#### [What the task asks]
There is one span to output from the data below: the lines starting at the line with "# Mount paccy1" and ending at the line with "# Delete pdb". Output it exactly, ends included, nothing more.

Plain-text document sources
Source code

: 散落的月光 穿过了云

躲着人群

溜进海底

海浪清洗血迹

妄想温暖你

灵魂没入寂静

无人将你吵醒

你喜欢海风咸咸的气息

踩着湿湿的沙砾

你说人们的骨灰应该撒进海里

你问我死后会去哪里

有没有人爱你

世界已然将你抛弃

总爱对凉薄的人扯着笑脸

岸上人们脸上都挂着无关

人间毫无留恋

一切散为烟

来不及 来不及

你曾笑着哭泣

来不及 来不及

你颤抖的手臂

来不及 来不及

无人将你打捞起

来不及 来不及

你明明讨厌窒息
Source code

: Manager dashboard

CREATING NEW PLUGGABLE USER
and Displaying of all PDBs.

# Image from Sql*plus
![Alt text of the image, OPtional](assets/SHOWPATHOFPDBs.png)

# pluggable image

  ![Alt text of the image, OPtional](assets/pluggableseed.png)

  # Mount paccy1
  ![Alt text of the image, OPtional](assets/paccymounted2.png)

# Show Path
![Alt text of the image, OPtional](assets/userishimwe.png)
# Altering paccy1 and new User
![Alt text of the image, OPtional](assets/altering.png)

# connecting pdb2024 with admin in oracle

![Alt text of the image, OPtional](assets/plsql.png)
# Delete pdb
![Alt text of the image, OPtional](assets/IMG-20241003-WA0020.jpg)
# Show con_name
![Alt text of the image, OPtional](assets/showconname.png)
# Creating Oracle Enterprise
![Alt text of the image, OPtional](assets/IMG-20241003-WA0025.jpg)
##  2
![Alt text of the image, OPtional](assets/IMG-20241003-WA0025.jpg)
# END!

#### [Output below]
  # Mount paccy1
  ![Alt text of the image, OPtional](assets/paccymounted2.png)

# Show Path
![Alt text of the image, OPtional](assets/userishimwe.png)
# Altering paccy1 and new User
![Alt text of the image, OPtional](assets/altering.png)

# connecting pdb2024 with admin in oracle

![Alt text of the image, OPtional](assets/plsql.png)
# Delete pdb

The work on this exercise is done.